Following is his speech:
"Dear Excellency Chancellor Karl Nehammer, Minister Alexander Schallenberg, Minister Gerhard Karner, Governor Thomas Shtelzer, President Oskar Deutsch, Dear Director Dr. Barbara Glück, Ladies and gentlemen, Most people don’t know the exact point at which they transitioned from child to adult. But my father knew. He became an adult at age 12, in one night, between the 18th and 19th of March 1944.
"At six in the morning, dad was still a child. He slept in a large bed alongside his father, my grandfather, under the big blanket. My grandfather was a fat man, And his warm breaths were a sane, soothing metronome in a world which had gone mad. At exactly six in the morning, dad heard his grandma, Hermina: “Ya, Biteh, Biteh” she said to someone in German, and the bedroom door opened. “Bela” she said to my grandfather, “there’s a German soldier at the door who wants to see you.”
"The soldier didn’t wait. He followed her into the bedroom, holding a rifle, in a greenish-gray uniform, with the letters “SS” on the corner of his collar, remarkably kind. “Doctor Lampel,” he said, “please get dressed.” My grandfather rose and got dressed. “The bag,” he told his mother, and she left and returned with a bag.
"There was no need to pack. Since the start of the war, every Jew in Europe had a bag ready to go.

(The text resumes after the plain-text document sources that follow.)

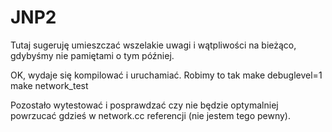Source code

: JNP2
====

Tutaj sugeruję umieszczać wszelakie uwagi i wątpliwości na bieżąco, gdybyśmy nie pamiętami o tym później.

OK, wydaje się kompilować i uruchamiać. Robimy to tak
make debuglevel=1
make network_test

Pozostało wytestować i posprawdzać czy nie będzie optymalniej powrzucać gdzieś w network.cc referencji (nie jestem tego pewny).
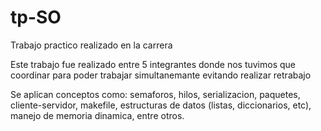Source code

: # tp-SO
Trabajo practico realizado en la carrera

Este trabajo fue realizado entre 5 integrantes donde nos tuvimos que coordinar para poder trabajar simultanemante evitando realizar retrabajo

Se aplican conceptos como: semaforos, hilos, serializacion, paquetes, cliente-servidor, makefile, estructuras de datos (listas, diccionarios, etc), manejo de memoria dinamica, entre otros.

My great-grandmother took a step or two towards the blonde soldier with his bayonet, and when she got really close to him, she grabbed the headrest and slowly, as old people do, got down on her knees. The German was silent. She hugged his knees, clinging to his polished boots. She lifted her head, searching out his blue eyes.
"Sir," she said, "do not forget that your mother is also waiting for you at home." And then she added, "God bless you."
"The German's face contorted for a moment, and then he nodded his head at my grandfather. It's time."
The Numbering of Humans
"My grandfather bent down and lifted the blanket off my dad. Dad cried. He hugged my dad and said the words which in one night, turned my father into a grown man: “My child,” he said, “either I’ll see you again alive, or not.” He never saw him again.
My grandfather was sent to Auschwitz, and after that, he was sent here, to Mauthausen. When he arrived here, he was no longer a dad, he was no longer fat, he was no longer a person. He was a number.
"The Nazis went to great lengths to number their prisoners. My grandfather, like everyone who came to Auschwitz, had a number tattooed on his arm. The archives were organized. Tens of thousands of notebooks with careful documentation of prisoners. They did this because it allowed them to tell themselves “This isn’t murder, it’s statistics.” That they weren’t killing people who did them no harm, but rather, deleting numbers from a notebook.
I came here today to remind the world that Bela Lampel was not a number. He was my grandfather. He loved his beautiful wife. He went to football matches with his child. He loved to have an omelet at the coffee shop next to his home. He never wronged anyone. He wasn’t an important man. He didn’t hate anyone. He was simply… Jewish.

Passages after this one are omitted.